We desperately need a better governance model, or Ethereum will fail to scale – or worse, it will scale but become a decentralized machine of corruption and social manipulation.

At Blockchains, we’re faced with similar concerns. We’re trying to build a smart city to incubate blockchain and other advanced technologies – and use it to prove to ourselves and others that a better world is possible. If successful, we hope individuals and organizations might be inspired by our example and that the technologies built here will allow them to follow suit.

We know that’s a tall task; we’re idealistic, not naive. Our mission requires significant innovation, adaptability, and resilience – and it requires coordination and collaboration among municipalities, organizations, and businesses, all with varying purposes and responsibilities. So how do we effectively accommodate the interests of multiple independent entities while maintaining commitment to our purpose? How do we structure governance to promote adaptability and innovation? How do we prevent the need for growth and the love of power from corrupting our mission from the inside out?

We’ve got some ideas, but we don’t have all the answers. We want your feedback as we publicly document the development of the governance model behind the world’s first distributed collaborative entity (DCE). For this reason, we’re choosing to be as transparent as is reasonably possible from the start. Over the coming months, we’ll publish a series of posts specifying our roadmap and methods; providing development updates; and making formalized means available for interested community members to offer feedback and ask questions.

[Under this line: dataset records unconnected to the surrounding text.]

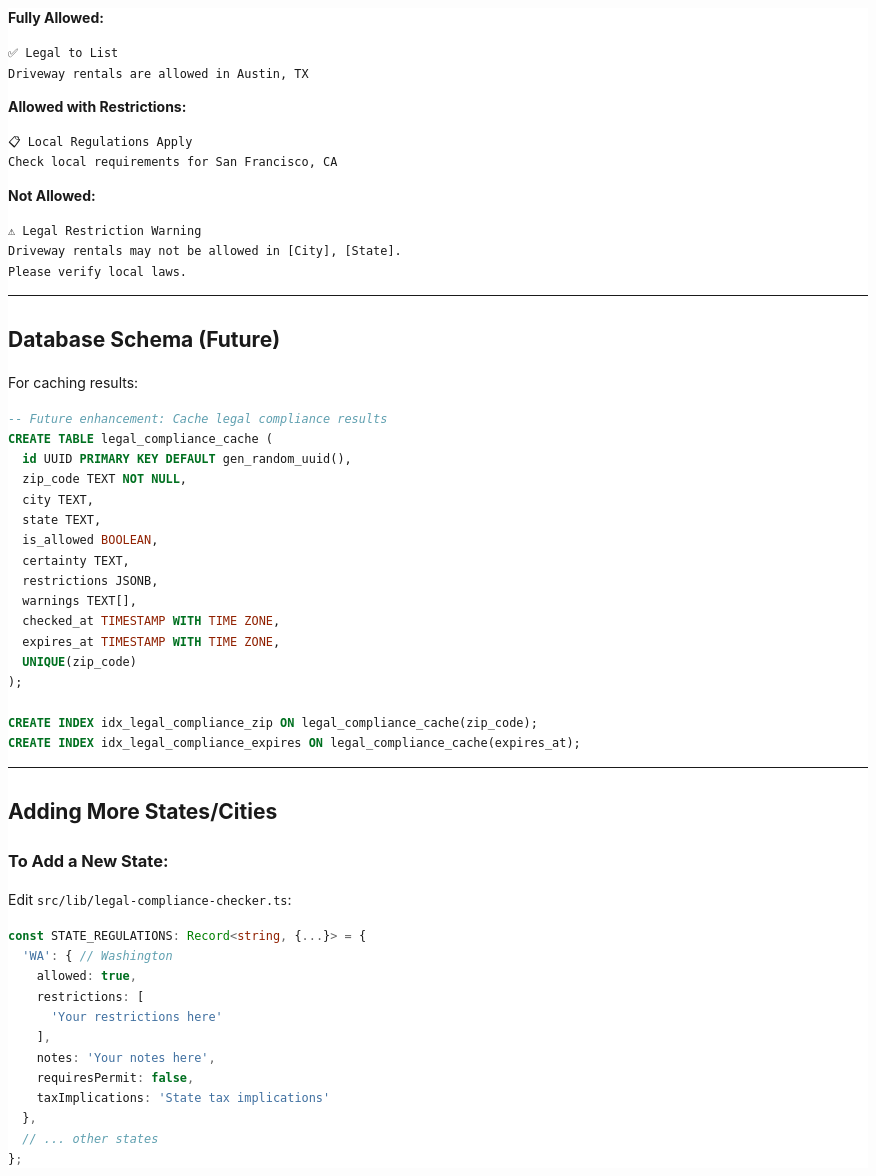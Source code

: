**Fully Allowed:**
```
✅ Legal to List
Driveway rentals are allowed in Austin, TX
```

**Allowed with Restrictions:**
```
📋 Local Regulations Apply
Check local requirements for San Francisco, CA
```

**Not Allowed:**
```
⚠️ Legal Restriction Warning
Driveway rentals may not be allowed in [City], [State]. 
Please verify local laws.
```

---

## Database Schema (Future)

For caching results:

```sql
-- Future enhancement: Cache legal compliance results
CREATE TABLE legal_compliance_cache (
  id UUID PRIMARY KEY DEFAULT gen_random_uuid(),
  zip_code TEXT NOT NULL,
  city TEXT,
  state TEXT,
  is_allowed BOOLEAN,
  certainty TEXT,
  restrictions JSONB,
  warnings TEXT[],
  checked_at TIMESTAMP WITH TIME ZONE,
  expires_at TIMESTAMP WITH TIME ZONE,
  UNIQUE(zip_code)
);

CREATE INDEX idx_legal_compliance_zip ON legal_compliance_cache(zip_code);
CREATE INDEX idx_legal_compliance_expires ON legal_compliance_cache(expires_at);
```

---

## Adding More States/Cities

### To Add a New State:

Edit `src/lib/legal-compliance-checker.ts`:

```typescript
const STATE_REGULATIONS: Record<string, {...}> = {
  'WA': { // Washington
    allowed: true,
    restrictions: [
      'Your restrictions here'
    ],
    notes: 'Your notes here',
    requiresPermit: false,
    taxImplications: 'State tax implications'
  },
  // ... other states
};
```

For now, let me invite you into our process and orient you to our perspective.

The Failures of Big Tech

Ethereum, and the blockchain community more broadly, is deeply familiar with the ways in which Web 2.0 has failed us. Centralized services run by organizations with opaque power structures, black-boxed code, and profit-motivated venture capitalists and shareholders have created systems where our personal information is vulnerable to attacks and mismanagement. Worse, ever-accelerating profit growth stands before the welfare of humans and our planet.

In the existing system, there’s rarely a clear way to voice concern and influence change from within, leaving unsatisfied users (and employees) no option but to boycott, protest, or leave. But that’s difficult because many software platforms, especially social media, are designed to manipulate emotions in a way that makes users reliant upon them. The addictive capacity of these technologies is a widely acknowledged fact within software development communities, but ethics often get lost in the race to develop new technologies quickly and drive profits. Even if someone has the will to stop using these platforms, some technologies have become so ubiquitous that it’s nearly impossible to exit them completely.

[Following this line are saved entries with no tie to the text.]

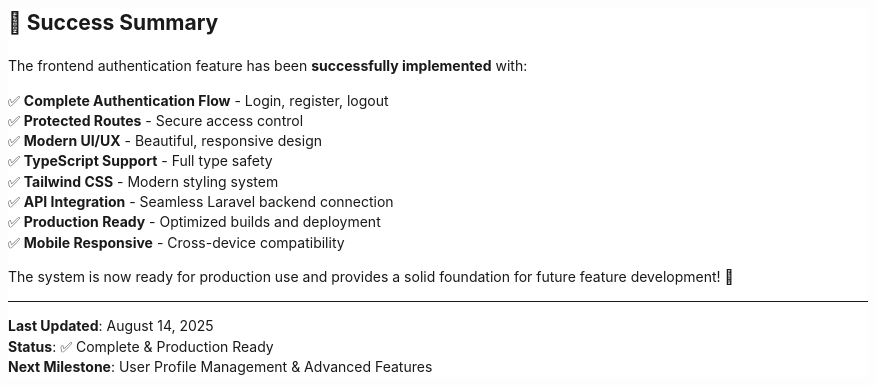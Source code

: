 ## 🎉 **Success Summary**

The frontend authentication feature has been **successfully implemented** with:

✅ **Complete Authentication Flow** - Login, register, logout  
✅ **Protected Routes** - Secure access control  
✅ **Modern UI/UX** - Beautiful, responsive design  
✅ **TypeScript Support** - Full type safety  
✅ **Tailwind CSS** - Modern styling system  
✅ **API Integration** - Seamless Laravel backend connection  
✅ **Production Ready** - Optimized builds and deployment  
✅ **Mobile Responsive** - Cross-device compatibility  

The system is now ready for production use and provides a solid foundation for future feature development! 🚀

---

**Last Updated**: August 14, 2025  
**Status**: ✅ Complete & Production Ready  
**Next Milestone**: User Profile Management & Advanced Features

It’s also true these technology companies have contributed enormously to the world by offering accessible, affordable information, products, and services. Thanks to the innovations of their founders and employees, we can now easily communicate, connect, and trade with people across the globe, allowing for an unprecedented proliferation of collaboration and innovation. We’re far from techno-pessimists. The power unleased by Web 2.0 can hardly be overstated, and we think it has provided the foundation for a collaborative, free, and open future. We’re just not there yet. First, we need to address governance.

Profit-Motivated Stakeholder Rule

At Blockchains, we think some of these systems’ negative impacts result from the incentives that motivate decision makers to structure their systems this way. To understand why, it’s helpful to look at how public corporations are typically structured. Below is an organizational chart of a standard public corporation:

Most corporations concentrate power at the top, where the CEO and board of directors (usually consisting of the CEO, other senior executives, and third parties) make major decisions related to strategies, policies, budgets, and executive-level hiring. Under this model, the board is appointed by stockholders, comprising venture capitalists, employees, founders, and (in the case of a public company) institutional investors. Either way, individual shareholders have little power. In short, if a corporation is private, it’s likely controlled by big-time initial investors and founders. If a corporation is public, it’s controlled by institutional investors and probably its founders.

The board’s responsibility is to maximize the value of stocks on behalf of the stockholders. In most cases, stockholders can sue the company for not upholding its fiduciary responsibilities, which require the board to act (in a way reasonable people would believe to be) in the financial best interests of the company. The exception here is so-called “benefit corporations,” which have a legal obligation to prioritize environmental and/or social good, as well as legal protections to prioritize long-term value over short-term shareholder profits. However, specific protections vary between states, and almost no benefit corporations are public companies.

It turns out that even when shareholders are granted legal protections, the influence of their financial interests is outsized. This is in part because the company relies on shareholders for funding; if the shareholders are dissatisfied with the board enough to sell, coupled by a decrease in stock value, this can hurt the company’s ability to raise money in future offerings. Plus, since shareholders elect the board, they’re the only formally represented stakeholder group (other than the board itself) in the corporate governance process.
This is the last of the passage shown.